Activity:
Reproduce the entries shown below only from the line with "- Bootmagic Configuration" down to the line with "- images should", keeping both end lines and copying each one exactly.

---------- Working data

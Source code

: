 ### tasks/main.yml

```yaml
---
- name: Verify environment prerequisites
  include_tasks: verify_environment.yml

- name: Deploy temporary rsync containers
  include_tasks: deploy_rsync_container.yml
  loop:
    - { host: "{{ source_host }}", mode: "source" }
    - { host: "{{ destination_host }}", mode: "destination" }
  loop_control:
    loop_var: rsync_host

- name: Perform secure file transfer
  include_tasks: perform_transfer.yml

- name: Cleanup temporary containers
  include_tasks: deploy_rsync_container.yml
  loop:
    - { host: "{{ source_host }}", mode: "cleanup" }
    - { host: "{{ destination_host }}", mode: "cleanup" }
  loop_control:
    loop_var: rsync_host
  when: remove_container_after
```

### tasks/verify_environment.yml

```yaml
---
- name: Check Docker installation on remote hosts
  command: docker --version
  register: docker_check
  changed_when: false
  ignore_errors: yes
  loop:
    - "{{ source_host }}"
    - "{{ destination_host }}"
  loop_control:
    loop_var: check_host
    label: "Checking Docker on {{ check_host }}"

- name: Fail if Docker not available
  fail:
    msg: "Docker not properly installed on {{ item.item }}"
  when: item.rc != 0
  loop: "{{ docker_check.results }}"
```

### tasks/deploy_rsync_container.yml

--------------------
---------- Working data

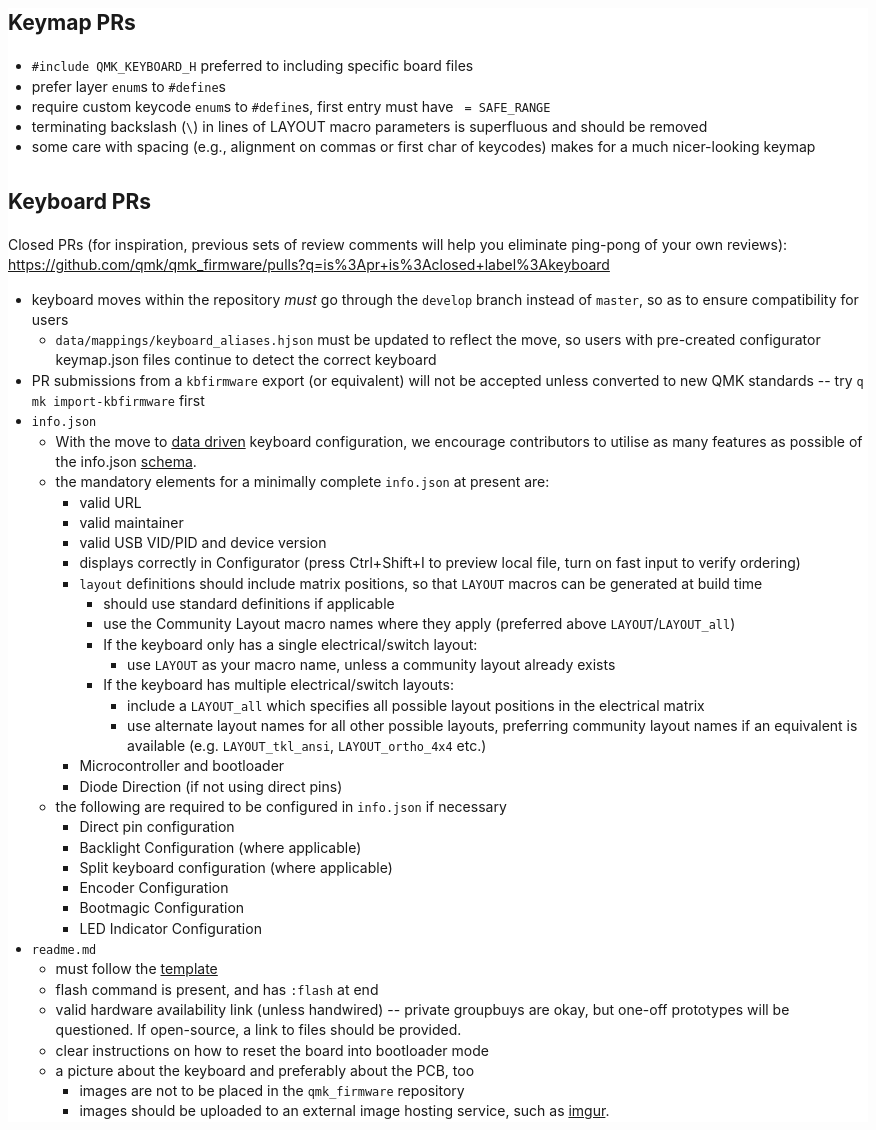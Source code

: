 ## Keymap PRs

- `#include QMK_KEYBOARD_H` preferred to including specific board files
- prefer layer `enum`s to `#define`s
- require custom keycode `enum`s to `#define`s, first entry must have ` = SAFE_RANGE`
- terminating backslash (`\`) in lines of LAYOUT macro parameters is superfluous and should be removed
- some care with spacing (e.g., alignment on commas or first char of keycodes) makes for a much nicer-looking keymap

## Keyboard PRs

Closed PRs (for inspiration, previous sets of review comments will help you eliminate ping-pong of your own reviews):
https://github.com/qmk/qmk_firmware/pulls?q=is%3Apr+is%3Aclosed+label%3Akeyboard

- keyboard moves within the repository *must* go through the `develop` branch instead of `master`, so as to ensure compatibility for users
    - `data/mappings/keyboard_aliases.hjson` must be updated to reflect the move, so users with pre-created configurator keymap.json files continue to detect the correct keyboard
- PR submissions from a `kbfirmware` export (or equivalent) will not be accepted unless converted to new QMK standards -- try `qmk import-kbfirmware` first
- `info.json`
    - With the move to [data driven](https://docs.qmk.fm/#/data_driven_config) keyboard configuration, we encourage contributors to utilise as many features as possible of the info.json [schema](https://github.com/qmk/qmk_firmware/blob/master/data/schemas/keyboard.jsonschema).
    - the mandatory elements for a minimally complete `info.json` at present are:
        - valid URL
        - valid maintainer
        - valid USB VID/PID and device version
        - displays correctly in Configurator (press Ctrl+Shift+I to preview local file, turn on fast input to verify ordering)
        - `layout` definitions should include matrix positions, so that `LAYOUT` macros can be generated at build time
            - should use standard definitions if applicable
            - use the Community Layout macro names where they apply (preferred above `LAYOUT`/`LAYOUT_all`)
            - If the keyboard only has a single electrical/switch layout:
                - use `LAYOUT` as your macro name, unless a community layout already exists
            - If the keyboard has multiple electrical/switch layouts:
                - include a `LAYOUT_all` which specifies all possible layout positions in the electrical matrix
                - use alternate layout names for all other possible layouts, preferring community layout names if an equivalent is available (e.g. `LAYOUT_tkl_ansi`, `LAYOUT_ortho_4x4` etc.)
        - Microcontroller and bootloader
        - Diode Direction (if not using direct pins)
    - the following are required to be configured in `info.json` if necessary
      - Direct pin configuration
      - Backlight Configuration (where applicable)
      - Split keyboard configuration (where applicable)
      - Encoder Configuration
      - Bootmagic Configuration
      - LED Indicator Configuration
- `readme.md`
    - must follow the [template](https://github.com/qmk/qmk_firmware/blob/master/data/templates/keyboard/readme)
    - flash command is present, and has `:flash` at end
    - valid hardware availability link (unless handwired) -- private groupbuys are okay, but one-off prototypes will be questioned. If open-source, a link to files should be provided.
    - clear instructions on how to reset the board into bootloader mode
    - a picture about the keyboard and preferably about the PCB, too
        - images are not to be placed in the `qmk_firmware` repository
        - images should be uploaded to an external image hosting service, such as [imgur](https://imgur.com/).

--------------------

Expected answer:
      - Bootmagic Configuration
      - LED Indicator Configuration
- `readme.md`
    - must follow the [template](https://github.com/qmk/qmk_firmware/blob/master/data/templates/keyboard/readme)
    - flash command is present, and has `:flash` at end
    - valid hardware availability link (unless handwired) -- private groupbuys are okay, but one-off prototypes will be questioned. If open-source, a link to files should be provided.
    - clear instructions on how to reset the board into bootloader mode
    - a picture about the keyboard and preferably about the PCB, too
        - images are not to be placed in the `qmk_firmware` repository
        - images should be uploaded to an external image hosting service, such as [imgur](https://imgur.com/).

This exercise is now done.